In [8]:
from pyserini.index import IndexReader
from pyserini.search import SimpleSearcher
from pyserini.search import get_topics

# Location of the generated index
index_loc = "../anserini/indexes/msmarco-passage/lucene-index-msmarco"

# Create a searcher object
searcher = SimpleSearcher(index_loc)
# Set the active scorer to BM25
searcher.set_bm25(k1=0.9, b=0.4)
# Fetch 3 results for the given test query
results = searcher.search('this is a test query', k=3)
# For all results print the docid and the score
for result in results:
    print(result.docid, result.score)
    # Can also print the raw text of the matched document.
    #print(result.raw)

5578280 8.106900215148926
2016011 7.880499839782715
7004677 7.646299839019775


In [9]:
# IndexeReader can give information about the index
indexer = IndexReader(index_loc)
# Print stats (number of terms/documents/etc.)
print(indexer.stats())
# Can print the document vector of the given docid
print(indexer.get_document_vector(results[0].docid))


{'total_terms': 352316036, 'documents': 8841823, 'non_empty_documents': 8841823, 'unique_terms': -1}
{'code': 1, 'string': 2, 'paramet': 2, 'construct': 1, 'manual': 1, 'can': 2, 'either': 1, 'queri': 4, "you'r": 3, 'tag': 2, 'write': 3, 'us': 3, 'you': 2, 'add': 2, 'parameter:if': 2, 'setparamet': 2, 'apexpages.currentpag': 2, 'set': 2, 'method': 4, 'test': 2, 'edit': 1, 'cleaner': 1, 'custom': 2, 'control': 2, 'url': 1, '1': 1, '2': 1, '3': 1, '4': 1, 'exampl': 1, 'page': 1, 'child': 1}


In [27]:
# Fetch the dev queries of msmarco
topics = get_topics('msmarco_passage_dev_subset')
# Print the first entry of the topic list
first_query = topics[list(topics.keys())[0]]['title']
print(first_query)
# Search the most relevant item in the index
doc = searcher.search(first_query, k=1)[0]
print(doc.raw)
# Print the document vector of the matching document
print(indexer.get_document_vector(doc.docid))

why do people grind teeth in sleep
{
  "id" : "7867446",
  "contents" : "Do you suffer from frequent headaches and jaw pain?
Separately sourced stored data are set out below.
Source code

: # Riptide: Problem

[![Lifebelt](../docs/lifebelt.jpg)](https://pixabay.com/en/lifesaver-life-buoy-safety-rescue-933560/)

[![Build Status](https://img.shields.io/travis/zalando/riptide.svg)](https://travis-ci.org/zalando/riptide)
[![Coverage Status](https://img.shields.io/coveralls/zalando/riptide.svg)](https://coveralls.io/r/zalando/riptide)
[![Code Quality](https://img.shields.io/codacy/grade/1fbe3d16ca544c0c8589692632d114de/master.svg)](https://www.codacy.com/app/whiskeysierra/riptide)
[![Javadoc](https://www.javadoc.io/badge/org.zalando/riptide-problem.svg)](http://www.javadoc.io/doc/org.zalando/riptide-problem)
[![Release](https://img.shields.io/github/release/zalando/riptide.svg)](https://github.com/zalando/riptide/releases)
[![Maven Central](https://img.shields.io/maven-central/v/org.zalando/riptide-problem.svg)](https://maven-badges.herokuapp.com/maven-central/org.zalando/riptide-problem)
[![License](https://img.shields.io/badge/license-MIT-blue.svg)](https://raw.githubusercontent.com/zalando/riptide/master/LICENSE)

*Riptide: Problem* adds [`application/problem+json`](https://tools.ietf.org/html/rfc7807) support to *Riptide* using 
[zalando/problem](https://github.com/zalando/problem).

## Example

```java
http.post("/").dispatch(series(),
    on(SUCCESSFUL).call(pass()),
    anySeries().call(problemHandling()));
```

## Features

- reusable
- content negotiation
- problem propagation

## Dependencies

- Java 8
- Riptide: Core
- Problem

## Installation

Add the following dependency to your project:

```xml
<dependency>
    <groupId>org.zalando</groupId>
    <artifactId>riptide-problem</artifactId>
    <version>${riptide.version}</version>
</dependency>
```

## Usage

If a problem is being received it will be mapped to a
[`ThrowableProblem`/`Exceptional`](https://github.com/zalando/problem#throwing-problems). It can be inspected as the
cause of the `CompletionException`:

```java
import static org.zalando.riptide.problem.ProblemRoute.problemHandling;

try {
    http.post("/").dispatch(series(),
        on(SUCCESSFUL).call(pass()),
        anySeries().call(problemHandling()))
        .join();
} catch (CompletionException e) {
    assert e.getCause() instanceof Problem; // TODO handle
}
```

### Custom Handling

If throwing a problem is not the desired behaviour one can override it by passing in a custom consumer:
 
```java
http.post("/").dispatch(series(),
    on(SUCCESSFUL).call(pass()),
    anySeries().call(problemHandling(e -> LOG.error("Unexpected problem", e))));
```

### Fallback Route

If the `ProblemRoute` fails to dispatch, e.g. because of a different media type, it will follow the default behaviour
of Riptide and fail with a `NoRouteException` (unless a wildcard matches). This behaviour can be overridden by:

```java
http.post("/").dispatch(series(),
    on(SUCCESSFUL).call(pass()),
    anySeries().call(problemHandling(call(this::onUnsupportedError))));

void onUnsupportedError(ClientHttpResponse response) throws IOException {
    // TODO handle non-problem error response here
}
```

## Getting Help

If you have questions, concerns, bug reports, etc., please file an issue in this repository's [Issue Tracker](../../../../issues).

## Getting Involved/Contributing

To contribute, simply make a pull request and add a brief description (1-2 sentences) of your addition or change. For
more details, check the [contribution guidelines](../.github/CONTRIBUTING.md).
Do you wake up with a dull headache and sore jaw? Do you grind your teeth at night? It could be Bruxism or teeth grinding. Why do people grind their teeth? Teeth grinding often occurs during sleep and it might be caused by an abnormal bite or missing teeth. Teeth grinding may also occur due to a sleep disorder, such as sleep apnea or due to stress and anxiety. How do I know if I am grinding my teeth at night?"
}
{'anxieti': 1, 'headach': 2, 'abnorm': 1, 'frequent': 1, 'why': 1, 'do': 5, 'your': 1, 'miss': 1, 'peopl': 1, 'sleep': 3, 'how': 1, 'caus': 1, 'suffer': 1, 'wake': 1, 'mai': 1, 'bite': 1, 'from': 1, 'teeth': 7, 'up': 1, 'you': 3, 'jaw': 2, 'stress': 1, 'pain': 1, 'bruxism': 1, 'could': 1, 'might': 1, 'occur': 2, 'night': 2, 'i': 2, 'also': 1, 'often': 1, 'dure': 1, 'am': 1, 'my': 1, 'apnea': 1, 'disord': 1, 'grind': 6, 'due': 2, 'know': 1, 'sore': 1, 'dul

In [28]:
# Using the pyserini tokenizer/stemmer/etc. to create queries from scratch
query = "This is a test query in which things are tested. Found using www.google.com of course!"
# Tokenizing in pyserini is called Analyzing
indexer.analyze(query)

['test',
 'queri',
 'which',
 'thing',
 'test',
 'found',
 'us',
 'www.google.com',
 'cours']